The Democratic assertion that there is no widespread voter fraud is absurd. Twenty years ago a professor at Cal State Long Beach had his students look into the legal status of people with Hispanic surnames on the voter registration lists. I'm giving a number from memory now but as I recall no proof of citizenship could be found for something like 30% of the names.

Nowadays of course that kind of survey would be impossible to conduct in a public institution. It's considered racist to ask if fraud could even exist.

Lucien said...

If you think that oral argument is the place to tell the court what the case is all about, you can be disappointed.

If you think of oral argument as the place to address the questions that the justices have after reading at least three well written briefs, then your expectations will be better aligned with reality.

Rusty said...

There is a reason Chicago hasn't had a republican mayor in over sixty years,(I should say republican in name only). It's also why the votes in Chicago are counted last in any state or federal election.

"How many people voted?"

"How many ya need?"

machine said...

"Florida had the nation’s longest lines, at 45 minutes"


Nope...much, much longer than that in Orlando...

But hey, if voter suppression is all ya got.....

gerry said...
This comment has been removed by the author.
Ignorance is Bliss said...

machine said...

Nope...much, much longer than that in Orlando...

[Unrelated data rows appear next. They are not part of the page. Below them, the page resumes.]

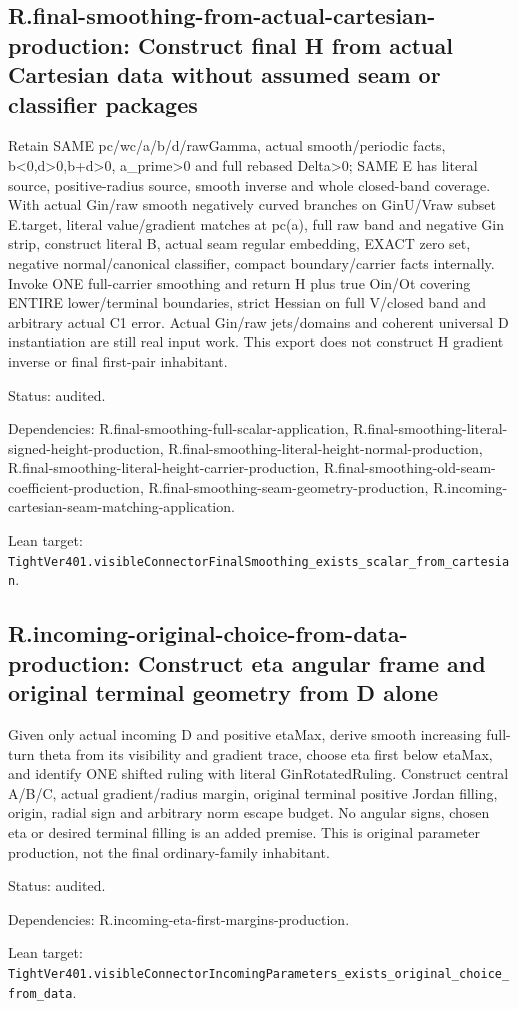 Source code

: \documentclass{article}
\begin{document}
\subsection*{R.final-smoothing-from-actual-cartesian-production: Construct final H from actual Cartesian data without assumed seam or classifier packages}
Retain SAME pc/wc/a/b/d/rawGamma, actual smooth/periodic facts, b<0,d>0,b+d>0, a\_prime>0 and full rebased Delta>0; SAME E has literal source, positive-radius source, smooth inverse and whole closed-band coverage. With actual Gin/raw smooth negatively curved branches on GinU/Vraw subset E.target, literal value/gradient matches at pc(a), full raw band and negative Gin strip, construct literal B, actual seam regular embedding, EXACT zero set, negative normal/canonical classifier, compact boundary/carrier facts internally. Invoke ONE full-carrier smoothing and return H plus true Oin/Ot covering ENTIRE lower/terminal boundaries, strict Hessian on full V/closed band and arbitrary actual C1 error. Actual Gin/raw jets/domains and coherent universal D instantiation are still real input work. This export does not construct H gradient inverse or final first-pair inhabitant.
\par Status: audited.
\par Dependencies: R.final-smoothing-full-scalar-application, R.final-smoothing-literal-signed-height-production, R.final-smoothing-literal-height-normal-production, R.final-smoothing-literal-height-carrier-production, R.final-smoothing-old-seam-coefficient-production, R.final-smoothing-seam-geometry-production, R.incoming-cartesian-seam-matching-application.
\par Lean target: \texttt{TightVer401.visibleConnectorFinalSmoothing\_exists\_scalar\_from\_cartesian}.
\subsection*{R.incoming-original-choice-from-data-production: Construct eta angular frame and original terminal geometry from D alone}
Given only actual incoming D and positive etaMax, derive smooth increasing full-turn theta from its visibility and gradient trace, choose eta first below etaMax, and identify ONE shifted ruling with literal GinRotatedRuling. Construct central A/B/C, actual gradient/radius margin, original terminal positive Jordan filling, origin, radial sign and arbitrary norm escape budget. No angular signs, chosen eta or desired terminal filling is an added premise. This is original parameter production, not the final ordinary-family inhabitant.
\par Status: audited.
\par Dependencies: R.incoming-eta-first-margins-production.
\par Lean target: \texttt{TightVer401.visibleConnectorIncomingParameters\_exists\_original\_choice\_from\_data}.
\end{document}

You try filling out a ballot with those big Mickey Mouse gloves on...

But hey, if claims of voter suppression is all ya got.....

bpm4532 said...

Long lines?
- some of these were because of the push for EARLY voting that overwhelmed the reduced capacity before election day.
- Likely not throughout the day, just at key peaks. You can't always have enough check out lines in a store so the lines are short. A rush in business happens.
- some of the longest lines were in states or counties where democrats control the funding for voting operations.

Drago said...

machine: "Nope...much, much longer than that in Orlando..."

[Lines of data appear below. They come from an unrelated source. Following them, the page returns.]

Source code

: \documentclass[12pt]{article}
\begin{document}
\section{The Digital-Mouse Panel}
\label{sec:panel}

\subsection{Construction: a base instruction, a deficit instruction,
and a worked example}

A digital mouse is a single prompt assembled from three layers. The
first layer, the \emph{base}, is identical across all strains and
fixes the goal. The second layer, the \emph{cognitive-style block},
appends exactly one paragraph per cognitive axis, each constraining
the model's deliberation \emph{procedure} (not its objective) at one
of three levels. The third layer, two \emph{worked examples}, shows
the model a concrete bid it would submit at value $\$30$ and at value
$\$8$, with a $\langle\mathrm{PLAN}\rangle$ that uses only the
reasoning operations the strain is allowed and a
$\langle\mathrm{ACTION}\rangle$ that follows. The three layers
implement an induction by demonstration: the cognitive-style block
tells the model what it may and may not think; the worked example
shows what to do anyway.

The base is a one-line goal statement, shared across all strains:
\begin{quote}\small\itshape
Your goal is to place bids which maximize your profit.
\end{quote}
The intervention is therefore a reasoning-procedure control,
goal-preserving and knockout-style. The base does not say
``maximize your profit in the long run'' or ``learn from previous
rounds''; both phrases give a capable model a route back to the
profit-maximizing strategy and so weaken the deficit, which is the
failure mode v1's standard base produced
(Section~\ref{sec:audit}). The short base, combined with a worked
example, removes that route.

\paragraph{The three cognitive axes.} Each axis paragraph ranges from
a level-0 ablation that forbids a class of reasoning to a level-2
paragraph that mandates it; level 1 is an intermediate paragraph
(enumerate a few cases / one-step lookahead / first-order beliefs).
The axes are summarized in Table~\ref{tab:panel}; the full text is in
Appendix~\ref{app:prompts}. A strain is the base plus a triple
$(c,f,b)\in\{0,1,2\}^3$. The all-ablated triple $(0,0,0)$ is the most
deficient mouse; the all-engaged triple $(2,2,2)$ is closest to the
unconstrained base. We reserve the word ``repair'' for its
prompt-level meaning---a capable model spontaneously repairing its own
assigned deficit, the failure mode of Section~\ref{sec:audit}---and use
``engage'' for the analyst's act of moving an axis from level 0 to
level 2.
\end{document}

I guess we're just supposed to take your word for that......

Andy Freeman said...

> I would never in a million years wish to make your vote harder to cast. That's where I'm at.

That's because Garage's favorite method of voter fraud makes your vote irrelevant.

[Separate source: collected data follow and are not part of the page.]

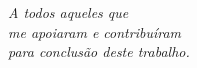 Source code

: \begin{dedicatoria}
   \vspace*{\fill}
   \centering
   \noindent
	 \textit{A todos aqueles que \\ 
                        me apoiaram e contribuíram \\ 
                        para conclusão deste trabalho.} \vspace*{\fill}
\end{dedicatoria}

Casting multiple votes has exactly the same effect as stopping people from voting, yet Dems only complain about one of those things.

Either they're dishonest or they're stupid. Does it matter which one?

Ignorance is Bliss said...

garage mahal said...

... I would never in a million years wish to make your vote harder to cast. That's where I'm at.

And we would never in a million years wish to make your first vote in any given election harder to cast.

But we are willing to make your first vote slightly harder to cast, to insure that you are unable to cast your second and subsequent votes. That's where we're at.

Mike said...

Yes Garage, Democrats' unwillingness to insure the franchise is exercised honestly does -- as Andy Freeman indicated -- have the effect of suppressing my vote. Because every fake "blue" vote cancels out the very real "red" vote that some other person cast in good faith. Democrats shit on our good faith and call us racists to boot. Fuck 'em!

Showing ID to vote is as inevitable as gay marriage, and should be achieved first, in my opinion.

America's Politico said...

I wish Justice O'Connor was still in the SCOTUS.

http://hoh.rollcall.com/sandra-day-oconnors-big-day/

America's Politico said...

I wish Justice O'Connor was still in the SCOTUS.

http://hoh.rollcall.com/sandra-day-oconnors-big-day/

rcommal said...

What is the difference between a democracy and a republican form of government?

It's a question that I ask from time to time. Regularly.